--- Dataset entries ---
----------------------------------------

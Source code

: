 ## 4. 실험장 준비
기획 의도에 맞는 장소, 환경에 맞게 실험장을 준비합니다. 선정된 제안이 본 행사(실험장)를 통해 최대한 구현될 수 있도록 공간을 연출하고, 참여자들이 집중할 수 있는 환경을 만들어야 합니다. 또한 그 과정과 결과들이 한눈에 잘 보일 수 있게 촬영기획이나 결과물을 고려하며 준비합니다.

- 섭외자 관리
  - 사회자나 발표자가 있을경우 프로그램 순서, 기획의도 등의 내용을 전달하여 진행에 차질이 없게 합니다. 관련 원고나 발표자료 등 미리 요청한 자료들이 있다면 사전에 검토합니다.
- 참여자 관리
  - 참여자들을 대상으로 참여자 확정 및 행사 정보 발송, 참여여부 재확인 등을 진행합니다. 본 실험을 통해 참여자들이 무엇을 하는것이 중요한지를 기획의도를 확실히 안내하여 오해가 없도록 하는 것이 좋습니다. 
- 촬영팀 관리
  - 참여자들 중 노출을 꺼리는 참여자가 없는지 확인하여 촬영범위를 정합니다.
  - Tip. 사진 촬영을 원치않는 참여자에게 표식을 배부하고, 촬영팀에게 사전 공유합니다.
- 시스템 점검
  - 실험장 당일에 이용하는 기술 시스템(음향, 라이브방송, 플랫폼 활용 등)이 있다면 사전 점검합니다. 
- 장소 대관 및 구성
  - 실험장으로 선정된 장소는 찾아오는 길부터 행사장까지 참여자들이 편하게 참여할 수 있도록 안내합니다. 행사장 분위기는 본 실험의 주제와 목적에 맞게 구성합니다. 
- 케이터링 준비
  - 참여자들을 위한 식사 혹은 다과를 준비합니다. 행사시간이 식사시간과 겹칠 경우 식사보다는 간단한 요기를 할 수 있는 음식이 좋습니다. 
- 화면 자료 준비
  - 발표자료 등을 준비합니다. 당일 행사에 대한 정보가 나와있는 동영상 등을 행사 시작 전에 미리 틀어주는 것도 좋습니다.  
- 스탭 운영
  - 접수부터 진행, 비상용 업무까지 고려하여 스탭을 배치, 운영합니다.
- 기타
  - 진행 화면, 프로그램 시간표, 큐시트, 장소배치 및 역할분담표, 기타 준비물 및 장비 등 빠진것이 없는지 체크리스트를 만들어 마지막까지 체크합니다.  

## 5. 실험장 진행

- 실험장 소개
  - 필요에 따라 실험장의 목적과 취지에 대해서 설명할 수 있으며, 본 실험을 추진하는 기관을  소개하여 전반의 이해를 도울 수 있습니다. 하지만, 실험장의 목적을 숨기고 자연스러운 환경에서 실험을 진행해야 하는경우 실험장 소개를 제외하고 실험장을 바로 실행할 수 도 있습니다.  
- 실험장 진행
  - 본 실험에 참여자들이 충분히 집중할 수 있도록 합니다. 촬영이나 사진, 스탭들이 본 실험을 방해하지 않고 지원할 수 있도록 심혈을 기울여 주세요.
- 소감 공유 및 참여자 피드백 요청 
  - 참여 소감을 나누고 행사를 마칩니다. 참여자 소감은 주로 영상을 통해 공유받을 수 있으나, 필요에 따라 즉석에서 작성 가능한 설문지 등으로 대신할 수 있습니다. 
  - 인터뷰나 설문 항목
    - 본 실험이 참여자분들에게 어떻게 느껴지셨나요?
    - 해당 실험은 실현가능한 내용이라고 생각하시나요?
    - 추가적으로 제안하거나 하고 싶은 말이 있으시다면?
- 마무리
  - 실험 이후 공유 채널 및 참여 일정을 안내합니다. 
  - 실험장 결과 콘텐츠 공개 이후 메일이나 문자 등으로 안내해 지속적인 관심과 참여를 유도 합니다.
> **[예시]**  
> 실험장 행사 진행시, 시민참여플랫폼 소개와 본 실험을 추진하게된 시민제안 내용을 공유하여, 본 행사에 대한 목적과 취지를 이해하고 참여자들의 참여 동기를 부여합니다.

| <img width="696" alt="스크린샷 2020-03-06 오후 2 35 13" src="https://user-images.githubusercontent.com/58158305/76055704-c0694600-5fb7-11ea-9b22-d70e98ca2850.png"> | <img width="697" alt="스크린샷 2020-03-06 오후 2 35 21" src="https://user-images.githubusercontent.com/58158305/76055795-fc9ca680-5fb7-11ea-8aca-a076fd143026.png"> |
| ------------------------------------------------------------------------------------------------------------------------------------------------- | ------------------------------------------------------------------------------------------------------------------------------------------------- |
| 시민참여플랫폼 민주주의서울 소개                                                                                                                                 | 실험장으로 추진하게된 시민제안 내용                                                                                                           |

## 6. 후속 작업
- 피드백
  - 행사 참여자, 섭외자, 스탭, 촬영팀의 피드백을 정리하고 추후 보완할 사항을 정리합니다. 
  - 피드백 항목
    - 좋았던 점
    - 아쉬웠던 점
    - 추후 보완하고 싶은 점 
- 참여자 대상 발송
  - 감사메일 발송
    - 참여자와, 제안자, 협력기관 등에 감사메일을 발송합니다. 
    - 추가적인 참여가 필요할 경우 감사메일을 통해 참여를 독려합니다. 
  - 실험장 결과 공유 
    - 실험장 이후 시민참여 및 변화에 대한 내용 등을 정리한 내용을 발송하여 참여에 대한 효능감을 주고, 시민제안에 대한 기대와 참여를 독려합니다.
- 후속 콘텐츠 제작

----------------------------------------

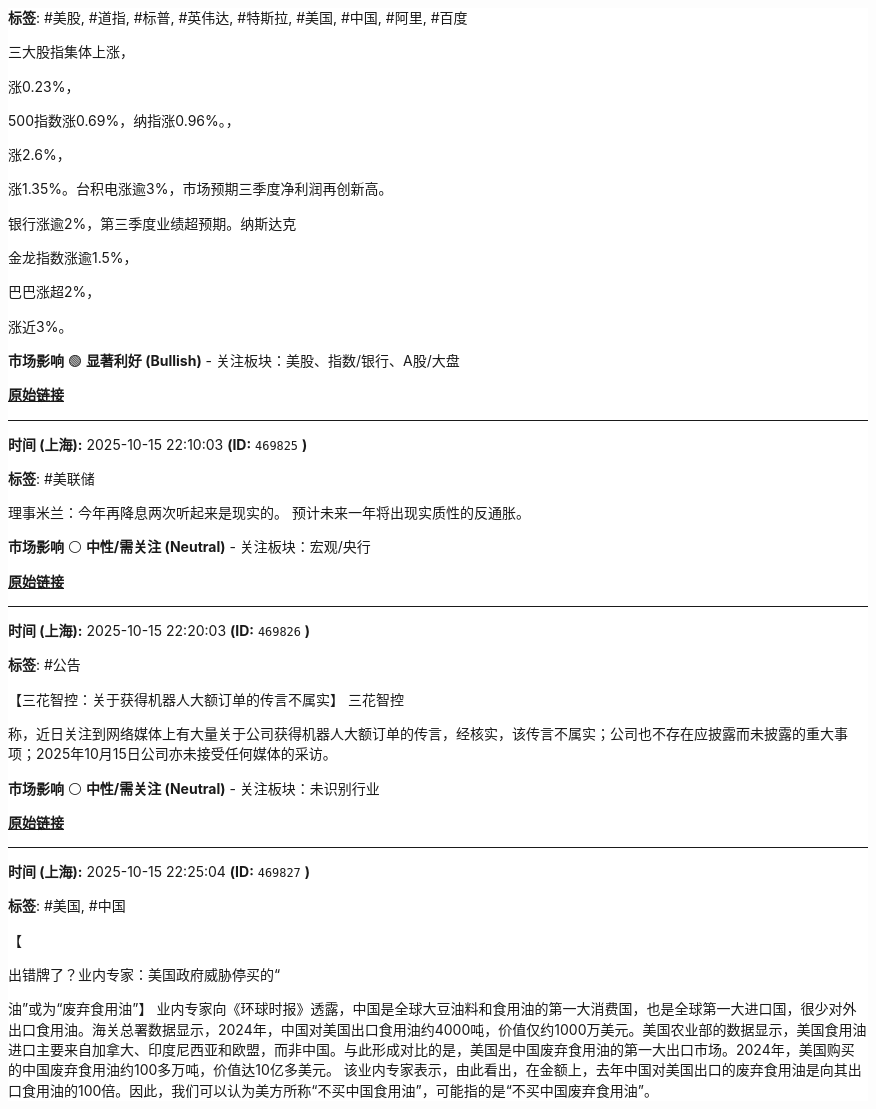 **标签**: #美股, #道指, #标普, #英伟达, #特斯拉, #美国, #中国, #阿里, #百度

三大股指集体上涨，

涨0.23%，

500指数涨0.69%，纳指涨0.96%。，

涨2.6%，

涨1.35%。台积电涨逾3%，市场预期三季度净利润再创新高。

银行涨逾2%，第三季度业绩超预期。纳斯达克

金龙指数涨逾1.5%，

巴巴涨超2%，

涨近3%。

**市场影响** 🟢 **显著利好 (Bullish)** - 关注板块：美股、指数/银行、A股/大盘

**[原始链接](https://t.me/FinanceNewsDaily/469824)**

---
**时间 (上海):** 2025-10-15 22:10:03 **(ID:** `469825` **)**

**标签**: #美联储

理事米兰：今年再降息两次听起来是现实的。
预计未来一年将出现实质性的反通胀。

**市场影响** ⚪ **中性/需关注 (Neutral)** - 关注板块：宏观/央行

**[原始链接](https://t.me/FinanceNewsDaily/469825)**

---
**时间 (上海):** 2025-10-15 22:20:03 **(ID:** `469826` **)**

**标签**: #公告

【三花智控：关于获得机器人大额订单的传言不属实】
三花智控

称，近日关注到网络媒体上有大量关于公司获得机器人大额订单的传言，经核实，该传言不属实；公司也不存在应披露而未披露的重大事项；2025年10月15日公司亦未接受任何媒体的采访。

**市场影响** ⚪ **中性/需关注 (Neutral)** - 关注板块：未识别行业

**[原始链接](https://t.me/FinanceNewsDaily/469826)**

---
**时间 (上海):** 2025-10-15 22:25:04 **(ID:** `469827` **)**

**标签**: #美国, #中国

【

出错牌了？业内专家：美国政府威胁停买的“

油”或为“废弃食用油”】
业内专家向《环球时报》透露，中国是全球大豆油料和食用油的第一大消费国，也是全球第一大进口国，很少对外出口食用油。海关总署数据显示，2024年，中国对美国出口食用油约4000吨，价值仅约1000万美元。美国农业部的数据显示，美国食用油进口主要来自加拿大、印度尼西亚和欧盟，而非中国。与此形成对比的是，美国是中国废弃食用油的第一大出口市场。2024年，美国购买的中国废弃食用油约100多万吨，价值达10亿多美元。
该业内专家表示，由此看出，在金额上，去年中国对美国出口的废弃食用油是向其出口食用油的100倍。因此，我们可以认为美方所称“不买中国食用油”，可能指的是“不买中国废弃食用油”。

----------------------------------------

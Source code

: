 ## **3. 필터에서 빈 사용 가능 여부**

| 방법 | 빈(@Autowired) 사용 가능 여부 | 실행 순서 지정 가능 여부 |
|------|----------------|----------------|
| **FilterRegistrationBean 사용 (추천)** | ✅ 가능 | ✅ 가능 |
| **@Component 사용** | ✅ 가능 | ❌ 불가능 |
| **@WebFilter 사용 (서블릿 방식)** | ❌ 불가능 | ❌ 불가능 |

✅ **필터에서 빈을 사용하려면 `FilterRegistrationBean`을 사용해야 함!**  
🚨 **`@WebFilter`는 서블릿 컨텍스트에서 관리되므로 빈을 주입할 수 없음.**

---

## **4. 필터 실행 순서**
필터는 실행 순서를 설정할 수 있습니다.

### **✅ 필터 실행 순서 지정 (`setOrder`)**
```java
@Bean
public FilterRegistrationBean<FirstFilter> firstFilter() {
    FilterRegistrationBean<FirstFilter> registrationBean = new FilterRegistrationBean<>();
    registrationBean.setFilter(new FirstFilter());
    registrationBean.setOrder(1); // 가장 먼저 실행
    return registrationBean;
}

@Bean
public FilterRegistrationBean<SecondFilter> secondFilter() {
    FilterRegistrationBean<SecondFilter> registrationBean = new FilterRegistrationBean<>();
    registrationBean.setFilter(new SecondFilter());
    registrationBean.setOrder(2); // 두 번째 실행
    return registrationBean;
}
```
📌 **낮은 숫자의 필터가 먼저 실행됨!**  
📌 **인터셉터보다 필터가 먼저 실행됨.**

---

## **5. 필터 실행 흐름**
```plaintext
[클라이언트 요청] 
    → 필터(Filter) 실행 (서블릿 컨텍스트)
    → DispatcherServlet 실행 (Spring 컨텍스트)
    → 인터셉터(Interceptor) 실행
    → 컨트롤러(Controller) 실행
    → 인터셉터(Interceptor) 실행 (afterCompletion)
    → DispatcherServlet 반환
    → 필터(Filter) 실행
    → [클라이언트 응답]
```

----------------------------------------

--- Exercise directions ---
Report how many lines above hold "DispatcherServlet", number only.

--- Result ---
2